== Exercise description ==
Your task is to gather the lines below that hold the string "scale".
### Data provided
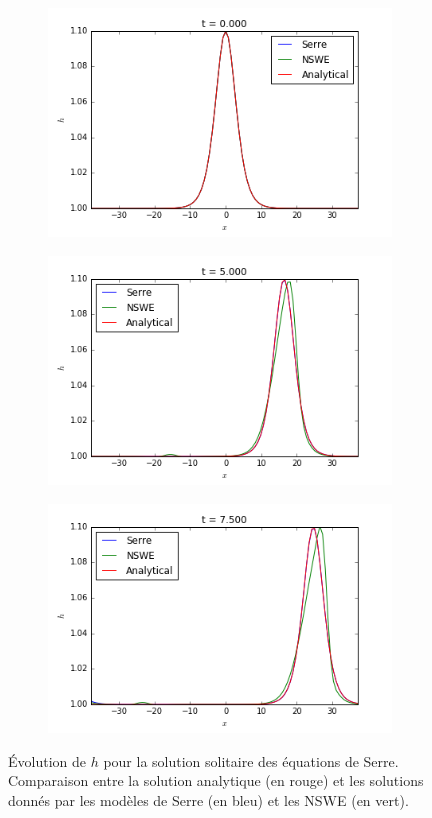 \begin{figure}[h!]
	\begin{subfigure}{.3\linewidth}
		\includegraphics[scale=.3]{figures/Serre/4x4solitary1h.png}	
	\end{subfigure}
	\begin{subfigure}{.3\linewidth}
		\includegraphics[scale=.3]{figures/Serre/4x4solitary2h.png}	
	\end{subfigure}
	\begin{subfigure}{.3\linewidth}
		\includegraphics[scale=.3]{figures/Serre/4x4solitary3h.png}	
	\end{subfigure}
	\caption{Évolution de $h$ pour la solution solitaire des équations de Serre. Comparaison entre la solution analytique (en rouge) et les solutions donnés par les modèles de Serre (en bleu) et les NSWE (en vert). \label{fig:solitaryh}}
\end{figure}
######
== Answer box ==
		\includegraphics[scale=.3]{figures/Serre/4x4solitary1h.png}	
		\includegraphics[scale=.3]{figures/Serre/4x4solitary2h.png}	
		\includegraphics[scale=.3]{figures/Serre/4x4solitary3h.png}	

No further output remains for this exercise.